Mentor Tormentor, the 2007 release from LA indie staple Earlimart — and the band's first album on label imprint Majordomo Records — was one of my top 5 favorite albums of last year. So the minute I got my hands on the advance for this new record, I knew it would take a lot to top their previous effort. But in all fairness to the band, they seem to have approached this new collection of breezy indie rock tunes from an entirely different angle. Gone are the sweeping strings and atmospheric vibe that penetrated every; the album's title couldn't be more fitting, as the sound is really just stripped down to the essence of "hymn'' and her, or Aaron Espinoza and Arianna Murray. Both singers have an exceptionally lulling and angelic way about their vocals, and it works the best on songs like "Teeth," with the "oohs" and "aahs"

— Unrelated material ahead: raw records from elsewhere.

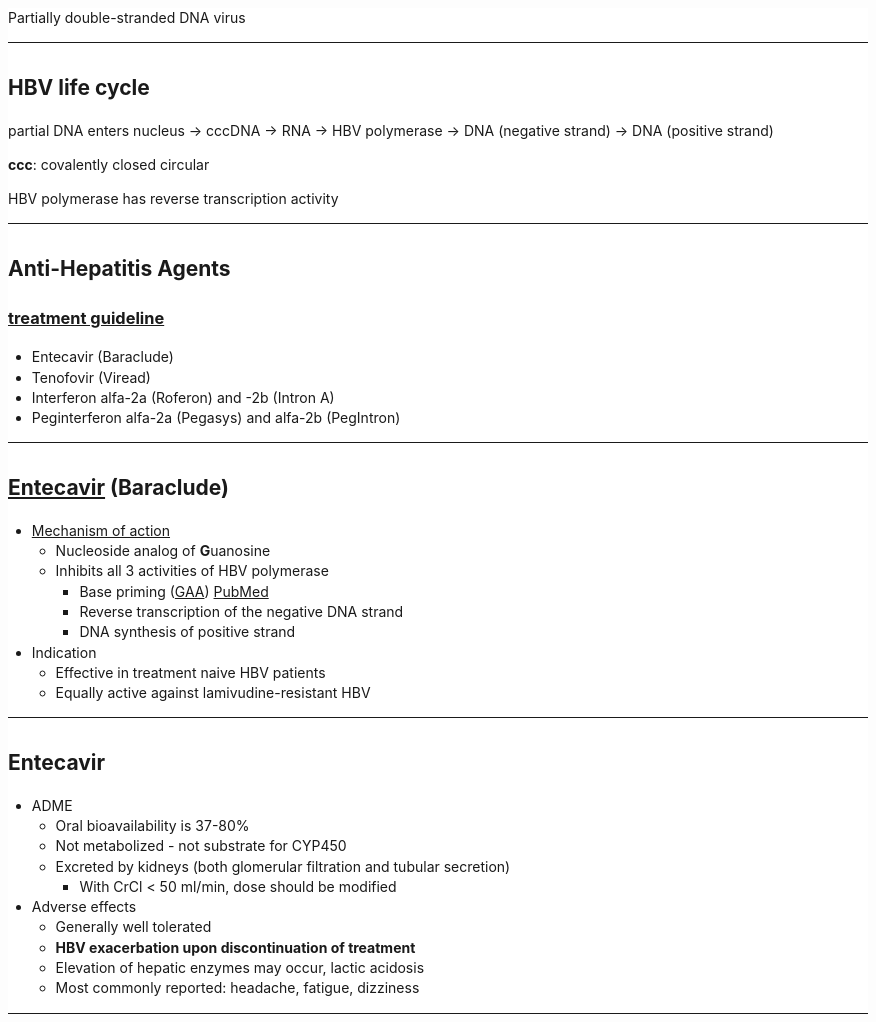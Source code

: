 <div id="greyText">
Partially double-stranded DNA virus
</div>

---

## HBV life cycle

<iframe width="700" height="500" src="https://www.youtube.com/embed/sVpiXaEMs7I?start=342" frameborder="0" allowfullscreen></iframe>

partial DNA enters nucleus -> cccDNA -> RNA -> <span id='bg'>HBV polymerase</span> -> DNA (negative strand) -> DNA (positive strand)

<b>ccc</b>: covalently closed circular

HBV polymerase has reverse transcription activity

---

## Anti-Hepatitis Agents

### [treatment guideline](https://www.ncbi.nlm.nih.gov/pmc/articles/PMC5975958/)

- <span id="drug">Entecavir</span> (Baraclude)
- <span id="drug">Tenofovir</span> (Viread)
- <span id="drug">Interferon alfa-2a</span> (Roferon) and -2b (Intron A)
- <span id="drug">Peginterferon alfa-2a</span> (Pegasys) and alfa-2b (PegIntron)

---

<section id="Entecavir">

## [Entecavir](https://www.clinicalkey.com/#!/content/drug_monograph/6-s2.0-3427) (Baraclude)

- <a href="#/sd">Mechanism of action</a>
  - Nucleoside analog of <b>G</b>uanosine
  - Inhibits all 3 activities of HBV polymerase
    - Base priming ([GAA](https://youtu.be/sVpiXaEMs7I?t=6m12s)) [PubMed](https://www.ncbi.nlm.nih.gov/pmc/articles/PMC4399241/)
    - Reverse transcription of the negative DNA strand
    - DNA synthesis of positive strand
- Indication
  - Effective in treatment naive HBV patients
  - Equally active against <span id="drug"> lamivudine</span>-resistant HBV

---

## Entecavir

- ADME
  - Oral bioavailability is 37-80%
  - Not metabolized - not substrate for CYP450
  - Excreted by kidneys (both glomerular filtration and tubular secretion)
    - With CrCl < 50 ml/min, dose should be modified
- Adverse effects
  - Generally well tolerated
  - **HBV exacerbation upon discontinuation of treatment**
  - Elevation of hepatic enzymes may occur, lactic acidosis
  - Most commonly reported: headache, fatigue, dizziness

---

Espinoza's vocals sound oddly out of place with typical, straightforward rock songs like "For the Birds," "Face Down in the Right Town" and album opener "Song For." But he, and the band in general, is at his absolute best with the more haunting, quiet and introspective "Hymn And Her" and "Great Heron Gates."

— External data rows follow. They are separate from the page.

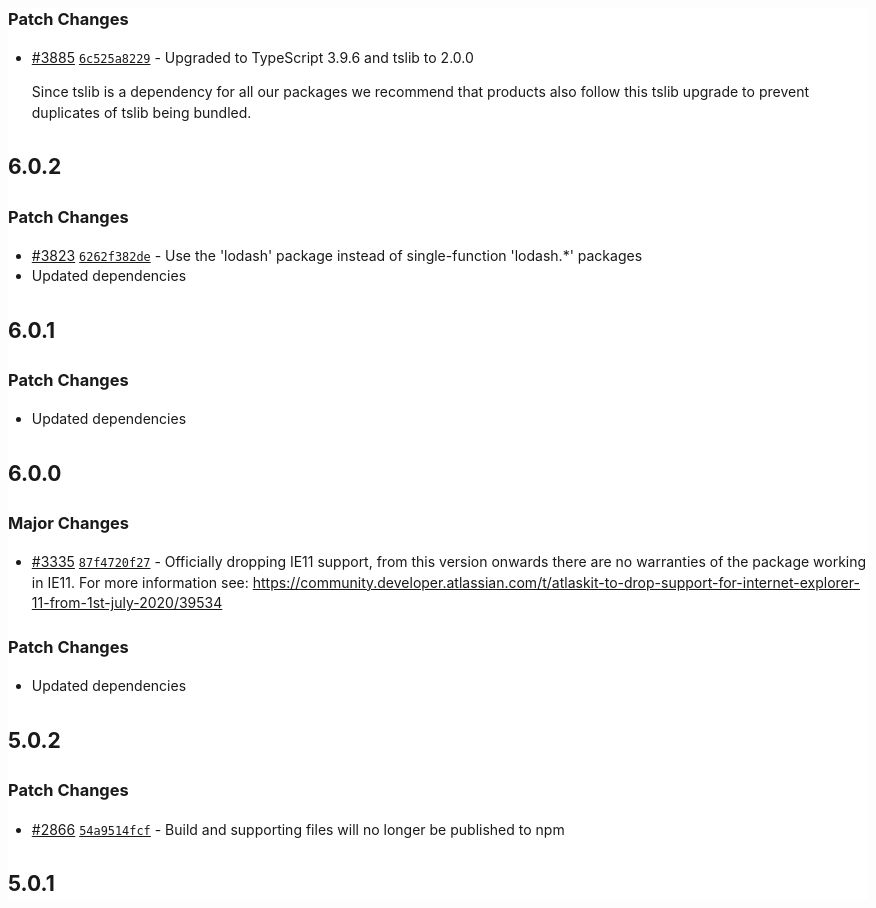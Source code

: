 ### Patch Changes

- [#3885](https://bitbucket.org/atlassian/atlassian-frontend/pull-requests/3885)
  [`6c525a8229`](https://bitbucket.org/atlassian/atlassian-frontend/commits/6c525a8229) - Upgraded
  to TypeScript 3.9.6 and tslib to 2.0.0

  Since tslib is a dependency for all our packages we recommend that products also follow this tslib
  upgrade to prevent duplicates of tslib being bundled.

## 6.0.2

### Patch Changes

- [#3823](https://bitbucket.org/atlassian/atlassian-frontend/pull-requests/3823)
  [`6262f382de`](https://bitbucket.org/atlassian/atlassian-frontend/commits/6262f382de) - Use the
  'lodash' package instead of single-function 'lodash.\*' packages
- Updated dependencies

## 6.0.1

### Patch Changes

- Updated dependencies

## 6.0.0

### Major Changes

- [#3335](https://bitbucket.org/atlassian/atlassian-frontend/pull-requests/3335)
  [`87f4720f27`](https://bitbucket.org/atlassian/atlassian-frontend/commits/87f4720f27) - Officially
  dropping IE11 support, from this version onwards there are no warranties of the package working in
  IE11. For more information see:
  https://community.developer.atlassian.com/t/atlaskit-to-drop-support-for-internet-explorer-11-from-1st-july-2020/39534

### Patch Changes

- Updated dependencies

## 5.0.2

### Patch Changes

- [#2866](https://bitbucket.org/atlassian/atlassian-frontend/pull-requests/2866)
  [`54a9514fcf`](https://bitbucket.org/atlassian/atlassian-frontend/commits/54a9514fcf) - Build and
  supporting files will no longer be published to npm

## 5.0.1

Murray proves to be the band's secret weapon, taking the reins on only 3 of the 14 songs, including "Tell Me" – a lyrically awesome song in only 23 words: "sitting at a traffic light I've waited on one thousand times/it suddenly occured to me that you were never gonna tell me." Piano-based "Before It Gets Better" and synth-heavy "Time For Yourself" are two of the album's standout tracks, no doubt because Murray carries them so beautifully.
It's only been a year since the duo released Mentor Tormentor, and it's possible to guess that the band could have spent more time on these songs, only that would've defeated their ultimate purpose. The only real pitfall is when it sounds as though the band wanted to break through to something bigger but held themselves back, and fell just short. Still, while the album is not totally hard-hitting, the songs tend to sneak up from behind and lightly tap you on the shoulder, causing you to lend and ear and give a listen.